| TASK GOAL |
Retype only the lines running from the beginning of the entries below to the line with "by helper functions", both included. Do not include pictures.
━━━
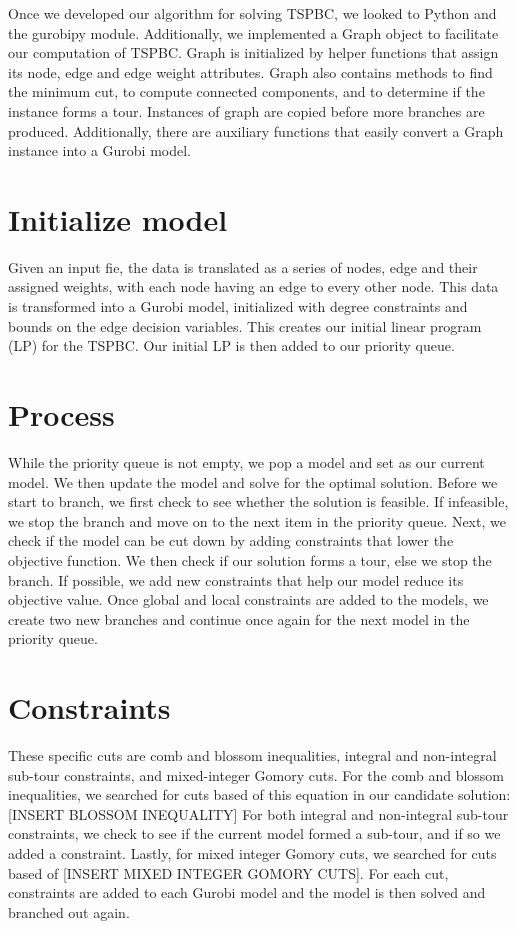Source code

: \documentclass{article}
\begin{document}
Once we developed our algorithm for solving TSPBC,
we looked to Python and the gurobipy module.
Additionally, we implemented a Graph object
to facilitate our computation of TSPBC.
Graph is initialized
by helper functions
that assign its node, edge and edge weight attributes.
Graph also contains
methods to find the minimum cut,
to compute connected components,
and to determine if the instance forms a tour.
Instances of graph are copied
before more branches are produced.
Additionally, there are auxiliary functions
that easily convert
a Graph instance into a Gurobi model.

\section{Initialize model}
Given an input fie,
the data is translated
as a series of nodes,
edge and their assigned weights,
with each node having an edge
to every other node.
This data is transformed
into a Gurobi model,
initialized with degree constraints
and bounds on the edge decision variables.
This creates our initial linear program (LP)
for the TSPBC.
Our initial LP is then added to our priority queue.

\section{Process}
While the priority queue is not empty,
we pop a model
and set as our current model.
We then update the model
and solve for the optimal solution.
Before we start to branch,
we first check to see
whether the solution is feasible.
If infeasible,
we stop the branch
and move on to the next item in the priority queue.
Next, we check if the model
can be cut down
by adding constraints
that lower the objective function.
We then check
if our solution forms a tour,
else we stop the branch.
If possible,
we add new constraints
that help our model
reduce its objective value.
Once global and local constraints
are added to the models,
we create two new branches
and continue once again
for the next model
in the priority queue.

\section{Constraints}
These specific cuts
are comb and blossom inequalities,
integral and non-integral sub-tour constraints,
and mixed-integer Gomory cuts.
For the comb and blossom inequalities,
we searched for cuts based of this equation
in our candidate solution:
[INSERT BLOSSOM INEQUALITY]
For both integral and non-integral sub-tour constraints,
we check to see
if the current model formed a sub-tour,
and if so we added a constraint.
Lastly, for mixed integer Gomory cuts,
we searched for cuts based of
[INSERT MIXED INTEGER GOMORY CUTS].
For each cut,
constraints are added
to each Gurobi model
and the model is then solved
and branched out again.
\end{document}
━━━
| FINAL ANSWER |
Source code

: \documentclass{article}
\begin{document}
Once we developed our algorithm for solving TSPBC,
we looked to Python and the gurobipy module.
Additionally, we implemented a Graph object
to facilitate our computation of TSPBC.
Graph is initialized
by helper functions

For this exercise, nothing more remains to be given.